Siemens has identified multiple security vulnerabilities in its SINEMA Remote Connect Client, which could potentially allow attackers to bypass multi-factor authentication or compromise user configuration data. These vulnerabilities affect all versions of the SINEMA Remote Connect Client prior to V3.2 SP2.

https://www.cisa.gov/news-events/ics-advisories/icsa-24-256-10

Key Vulnerabilities:

1. CVE-2023-46850 (CVSS score 9.8) - Use After Free - This vulnerability in OpenVPN versions 2.6.0 to 2.6.6 can lead to memory leaks or remote code execution.

2. CVE-2024-2004 (CVSS score 5.3) - Improper Input Validation - A flaw in protocol selection allows unintended plaintext protocol use.

3. CVE-2024-2379 (CVSS score 4.3) - Improper Certificate Validation - In specific conditions, libcurl skips certificate verification for QUIC connections.

4. CVE-2024-2398 (CVSS score 7.5) - Missing Release of Resource After Effective Lifetime - Memory leak due to incomplete release of HTTP/2 server push resources in libcurl.

5. CVE-2024-2466 (CVSS score 7.1) - Improper Validation of Certificate with Host Mismatch - libcurl does not validate certificates for TLS connections made to hosts specified as IP addresses.
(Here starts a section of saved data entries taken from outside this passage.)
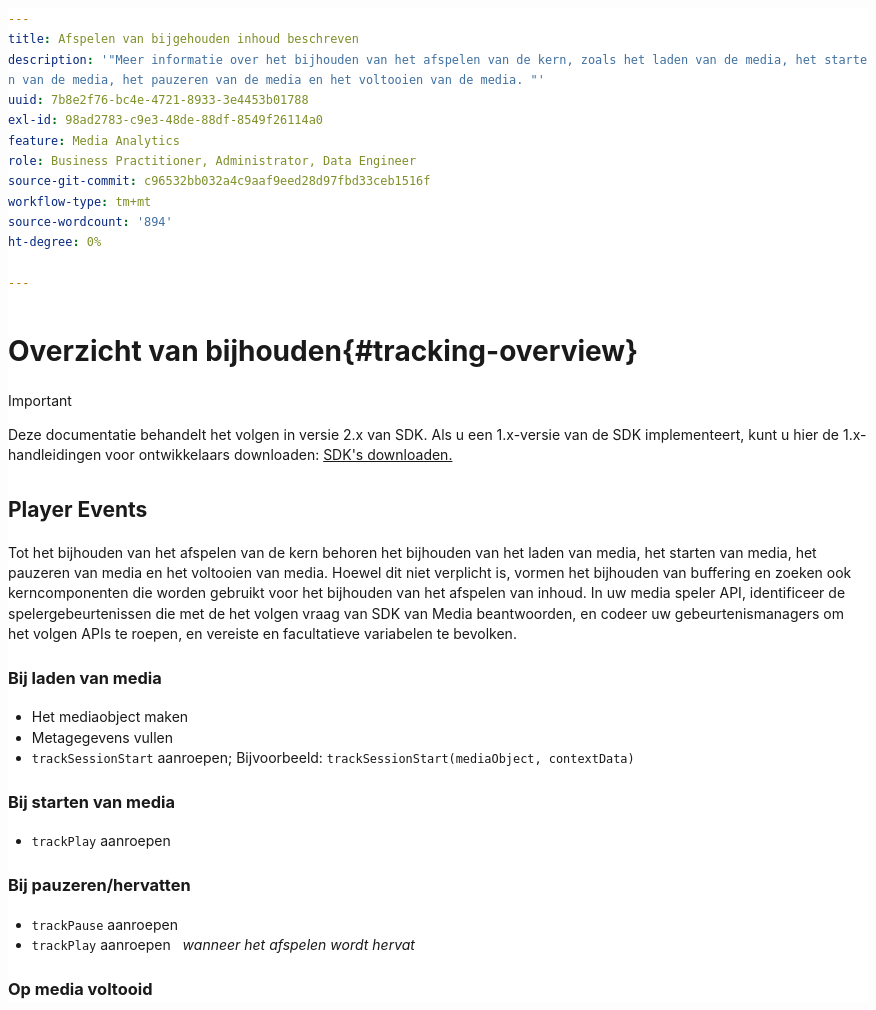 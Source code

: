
 ```yaml
---
title: Afspelen van bijgehouden inhoud beschreven
description: '"Meer informatie over het bijhouden van het afspelen van de kern, zoals het laden van de media, het starten van de media, het pauzeren van de media en het voltooien van de media. "'
uuid: 7b8e2f76-bc4e-4721-8933-3e4453b01788
exl-id: 98ad2783-c9e3-48de-88df-8549f26114a0
feature: Media Analytics
role: Business Practitioner, Administrator, Data Engineer
source-git-commit: c96532bb032a4c9aaf9eed28d97fbd33ceb1516f
workflow-type: tm+mt
source-wordcount: '894'
ht-degree: 0%

---
```


# Overzicht van bijhouden{#tracking-overview}

>[!IMPORTANT]
>
>Deze documentatie behandelt het volgen in versie 2.x van SDK. Als u een 1.x-versie van de SDK implementeert, kunt u hier de 1.x-handleidingen voor ontwikkelaars downloaden: [SDK&#39;s downloaden.](/help/sdk-implement/download-sdks.md)

## Player Events

Tot het bijhouden van het afspelen van de kern behoren het bijhouden van het laden van media, het starten van media, het pauzeren van media en het voltooien van media. Hoewel dit niet verplicht is, vormen het bijhouden van buffering en zoeken ook kerncomponenten die worden gebruikt voor het bijhouden van het afspelen van inhoud. In uw media speler API, identificeer de spelergebeurtenissen die met de het volgen vraag van SDK van Media beantwoorden, en codeer uw gebeurtenismanagers om het volgen APIs te roepen, en vereiste en facultatieve variabelen te bevolken.

### Bij laden van media

* Het mediaobject maken
* Metagegevens vullen
* `trackSessionStart` aanroepen; Bijvoorbeeld: `trackSessionStart(mediaObject, contextData)`

### Bij starten van media

* `trackPlay` aanroepen

### Bij pauzeren/hervatten

* `trackPause` aanroepen
* `trackPlay` aanroepen   _wanneer het afspelen wordt hervat_

### Op media voltooid
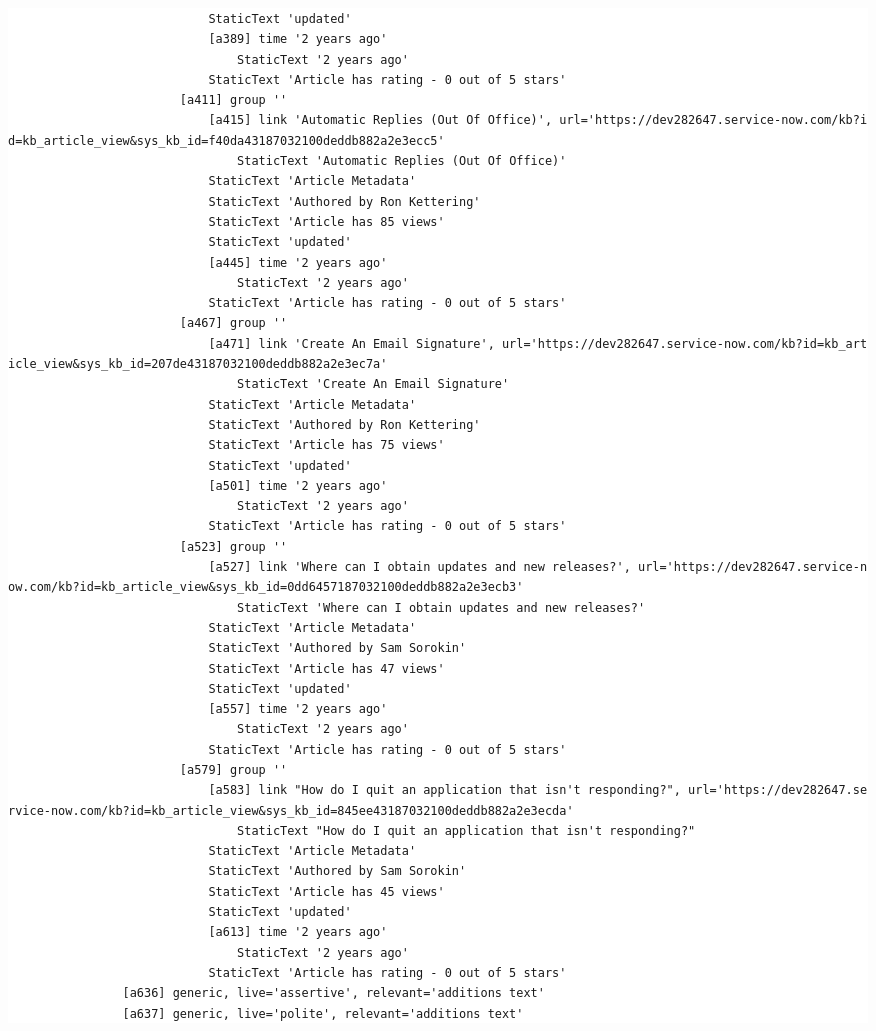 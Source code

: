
```
							StaticText 'updated'
							[a389] time '2 years ago'
								StaticText '2 years ago'
							StaticText 'Article has rating - 0 out of 5 stars'
						[a411] group ''
							[a415] link 'Automatic Replies (Out Of Office)', url='https://dev282647.service-now.com/kb?id=kb_article_view&sys_kb_id=f40da43187032100deddb882a2e3ecc5'
								StaticText 'Automatic Replies (Out Of Office)'
							StaticText 'Article Metadata'
							StaticText 'Authored by Ron Kettering'
							StaticText 'Article has 85 views'
							StaticText 'updated'
							[a445] time '2 years ago'
								StaticText '2 years ago'
							StaticText 'Article has rating - 0 out of 5 stars'
						[a467] group ''
							[a471] link 'Create An Email Signature', url='https://dev282647.service-now.com/kb?id=kb_article_view&sys_kb_id=207de43187032100deddb882a2e3ec7a'
								StaticText 'Create An Email Signature'
							StaticText 'Article Metadata'
							StaticText 'Authored by Ron Kettering'
							StaticText 'Article has 75 views'
							StaticText 'updated'
							[a501] time '2 years ago'
								StaticText '2 years ago'
							StaticText 'Article has rating - 0 out of 5 stars'
						[a523] group ''
							[a527] link 'Where can I obtain updates and new releases?', url='https://dev282647.service-now.com/kb?id=kb_article_view&sys_kb_id=0dd6457187032100deddb882a2e3ecb3'
								StaticText 'Where can I obtain updates and new releases?'
							StaticText 'Article Metadata'
							StaticText 'Authored by Sam Sorokin'
							StaticText 'Article has 47 views'
							StaticText 'updated'
							[a557] time '2 years ago'
								StaticText '2 years ago'
							StaticText 'Article has rating - 0 out of 5 stars'
						[a579] group ''
							[a583] link "How do I quit an application that isn't responding?", url='https://dev282647.service-now.com/kb?id=kb_article_view&sys_kb_id=845ee43187032100deddb882a2e3ecda'
								StaticText "How do I quit an application that isn't responding?"
							StaticText 'Article Metadata'
							StaticText 'Authored by Sam Sorokin'
							StaticText 'Article has 45 views'
							StaticText 'updated'
							[a613] time '2 years ago'
								StaticText '2 years ago'
							StaticText 'Article has rating - 0 out of 5 stars'
				[a636] generic, live='assertive', relevant='additions text'
				[a637] generic, live='polite', relevant='additions text'
```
6. CVE-2024-32006 (CVSS score 5.3) - Insufficient Session Expiration - Sessions do not expire on reboot without logout, allowing MFA bypass.

7. CVE-2024-42344 (CVSS score 4.8) - Insertion of Sensitive Information into Log File - Sensitive data is logged in files accessible to authenticated users.

Exploitation of these vulnerabilities could allow attackers to bypass security measures like multi-factor authentication or gain unauthorized access to sensitive data, potentially compromising the confidentiality and integrity of the system.

Siemens recommends updating the SINEMA Remote Connect Client to V3.2 SP2 or a later version. For vulnerabilities like CVE-2024-32006, it is suggested to use a login with a Smartcard/User certificate instead of TOTP-based two-factor authentication.